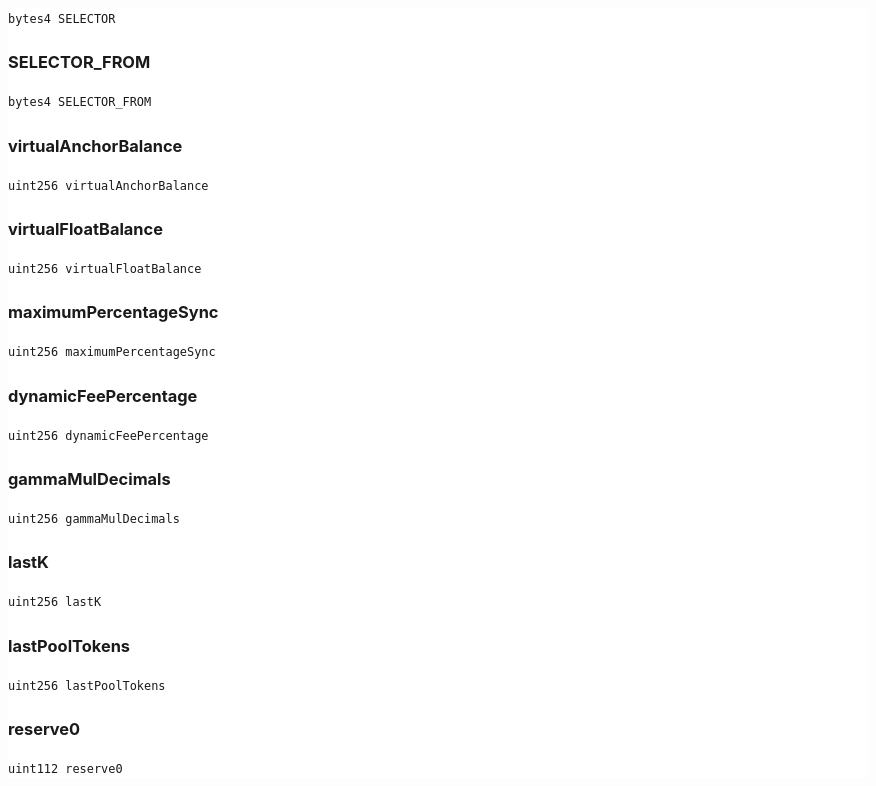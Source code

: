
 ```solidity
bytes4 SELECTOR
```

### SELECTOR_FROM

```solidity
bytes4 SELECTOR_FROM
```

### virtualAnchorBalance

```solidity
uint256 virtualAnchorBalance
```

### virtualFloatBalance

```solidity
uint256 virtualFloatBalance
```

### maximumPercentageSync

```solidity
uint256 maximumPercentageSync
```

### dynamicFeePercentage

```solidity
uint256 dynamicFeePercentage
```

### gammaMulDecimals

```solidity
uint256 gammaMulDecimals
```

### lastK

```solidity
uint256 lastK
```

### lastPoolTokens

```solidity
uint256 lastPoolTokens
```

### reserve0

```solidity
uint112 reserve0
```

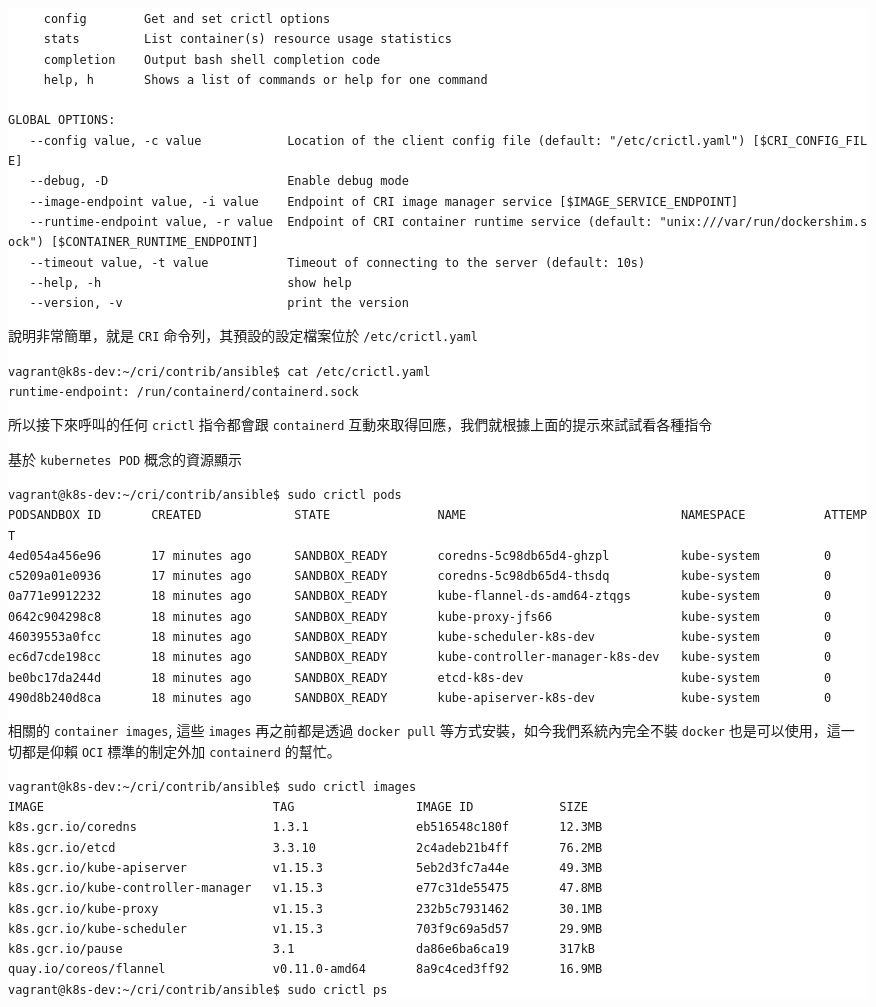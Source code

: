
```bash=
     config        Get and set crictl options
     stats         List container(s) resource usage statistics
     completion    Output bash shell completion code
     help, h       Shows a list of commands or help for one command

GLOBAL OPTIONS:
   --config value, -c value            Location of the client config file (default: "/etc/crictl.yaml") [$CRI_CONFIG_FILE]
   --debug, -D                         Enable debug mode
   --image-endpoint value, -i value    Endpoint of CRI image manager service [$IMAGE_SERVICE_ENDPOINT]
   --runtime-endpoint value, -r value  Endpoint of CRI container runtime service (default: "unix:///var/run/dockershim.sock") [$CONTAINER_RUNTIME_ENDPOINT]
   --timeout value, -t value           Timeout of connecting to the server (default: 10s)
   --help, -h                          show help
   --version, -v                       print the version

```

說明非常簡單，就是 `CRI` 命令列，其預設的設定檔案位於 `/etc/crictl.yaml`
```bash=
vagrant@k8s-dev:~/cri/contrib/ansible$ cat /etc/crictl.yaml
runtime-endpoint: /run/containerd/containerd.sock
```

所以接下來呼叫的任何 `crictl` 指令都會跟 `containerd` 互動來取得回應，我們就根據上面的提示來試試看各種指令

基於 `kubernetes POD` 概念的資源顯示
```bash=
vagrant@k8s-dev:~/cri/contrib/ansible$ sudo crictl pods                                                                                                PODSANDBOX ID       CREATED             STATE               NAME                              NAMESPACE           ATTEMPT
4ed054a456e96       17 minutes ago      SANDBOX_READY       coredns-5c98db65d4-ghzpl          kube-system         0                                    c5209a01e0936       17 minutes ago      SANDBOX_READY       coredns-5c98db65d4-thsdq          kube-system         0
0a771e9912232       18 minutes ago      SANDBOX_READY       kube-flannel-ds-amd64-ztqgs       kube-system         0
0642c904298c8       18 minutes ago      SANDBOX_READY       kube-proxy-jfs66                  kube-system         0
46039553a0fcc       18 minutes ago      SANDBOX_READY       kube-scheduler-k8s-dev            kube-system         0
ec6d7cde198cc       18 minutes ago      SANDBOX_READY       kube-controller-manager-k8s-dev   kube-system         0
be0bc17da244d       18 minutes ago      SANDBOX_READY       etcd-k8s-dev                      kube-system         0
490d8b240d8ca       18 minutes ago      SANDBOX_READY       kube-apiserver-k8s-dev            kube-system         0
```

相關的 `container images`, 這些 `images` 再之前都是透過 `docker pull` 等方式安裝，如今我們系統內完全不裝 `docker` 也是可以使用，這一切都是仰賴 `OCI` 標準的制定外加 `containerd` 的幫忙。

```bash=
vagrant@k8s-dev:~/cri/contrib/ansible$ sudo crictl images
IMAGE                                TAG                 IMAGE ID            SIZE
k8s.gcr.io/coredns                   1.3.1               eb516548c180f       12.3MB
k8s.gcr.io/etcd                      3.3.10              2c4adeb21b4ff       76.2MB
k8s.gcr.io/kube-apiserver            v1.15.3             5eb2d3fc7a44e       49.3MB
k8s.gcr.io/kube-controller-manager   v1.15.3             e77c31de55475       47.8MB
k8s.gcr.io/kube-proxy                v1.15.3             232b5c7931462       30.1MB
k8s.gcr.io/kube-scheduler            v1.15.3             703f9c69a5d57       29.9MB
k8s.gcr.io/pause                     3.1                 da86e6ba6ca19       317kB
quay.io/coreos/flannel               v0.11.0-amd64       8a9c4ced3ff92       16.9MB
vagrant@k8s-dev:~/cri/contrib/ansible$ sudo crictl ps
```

==================================================

→ Problem to work on: Of all the lines in the records, how many have the word "virtualAnchorBalance"? Write only the number.

→ Expected answer: 2